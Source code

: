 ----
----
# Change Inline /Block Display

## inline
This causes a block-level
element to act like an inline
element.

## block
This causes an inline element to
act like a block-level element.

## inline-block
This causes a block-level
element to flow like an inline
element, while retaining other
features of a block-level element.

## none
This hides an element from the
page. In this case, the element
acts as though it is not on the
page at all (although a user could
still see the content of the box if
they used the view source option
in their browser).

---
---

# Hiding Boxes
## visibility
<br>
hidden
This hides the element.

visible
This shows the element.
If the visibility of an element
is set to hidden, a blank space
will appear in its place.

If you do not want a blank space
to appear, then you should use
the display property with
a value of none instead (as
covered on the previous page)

━━━━━━━━━━━━━━━━

- [WHAT TO DO] Reply with exactly the lines above from the one that contains "still see the content of the box if" through the final line of the material, and with nothing else.

- [SOLVED EXERCISE]
still see the content of the box if
they used the view source option
in their browser).

---
---

# Hiding Boxes
## visibility
<br>
hidden
This hides the element.

visible
This shows the element.
If the visibility of an element
is set to hidden, a blank space
will appear in its place.

If you do not want a blank space
to appear, then you should use
the display property with
a value of none instead (as
covered on the previous page)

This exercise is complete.